Data section:
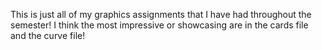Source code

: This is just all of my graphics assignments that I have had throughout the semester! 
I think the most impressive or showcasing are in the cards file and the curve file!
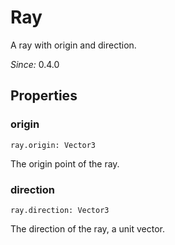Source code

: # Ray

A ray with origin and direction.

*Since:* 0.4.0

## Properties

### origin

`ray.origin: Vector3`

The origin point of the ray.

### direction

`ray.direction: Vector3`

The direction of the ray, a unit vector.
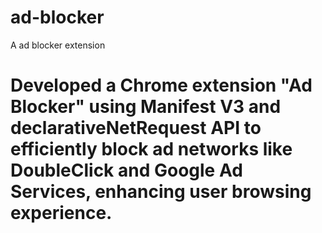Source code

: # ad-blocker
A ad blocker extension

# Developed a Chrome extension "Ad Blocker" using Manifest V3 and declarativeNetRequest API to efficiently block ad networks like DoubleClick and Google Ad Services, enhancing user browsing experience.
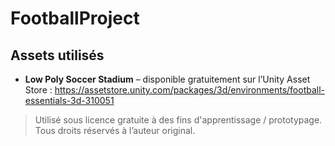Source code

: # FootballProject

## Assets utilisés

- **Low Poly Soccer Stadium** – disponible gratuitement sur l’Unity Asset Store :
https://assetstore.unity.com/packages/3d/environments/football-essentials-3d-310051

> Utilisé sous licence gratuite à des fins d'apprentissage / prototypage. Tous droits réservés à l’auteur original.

Prompt:
Skipping all images, output the listing exactly.

Answer:
Source code

: This is just all of my graphics assignments that I have had throughout the semester! 
I think the most impressive or showcasing are in the cards file and the curve file!
Source code

: # Ray

A ray with origin and direction.

*Since:* 0.4.0

## Properties

### origin

`ray.origin: Vector3`

The origin point of the ray.

### direction

`ray.direction: Vector3`

The direction of the ray, a unit vector.
Source code

: # ad-blocker
A ad blocker extension

# Developed a Chrome extension "Ad Blocker" using Manifest V3 and declarativeNetRequest API to efficiently block ad networks like DoubleClick and Google Ad Services, enhancing user browsing experience.
Source code

: # FootballProject

## Assets utilisés

- **Low Poly Soccer Stadium** – disponible gratuitement sur l’Unity Asset Store :
https://assetstore.unity.com/packages/3d/environments/football-essentials-3d-310051

> Utilisé sous licence gratuite à des fins d'apprentissage / prototypage. Tous droits réservés à l’auteur original.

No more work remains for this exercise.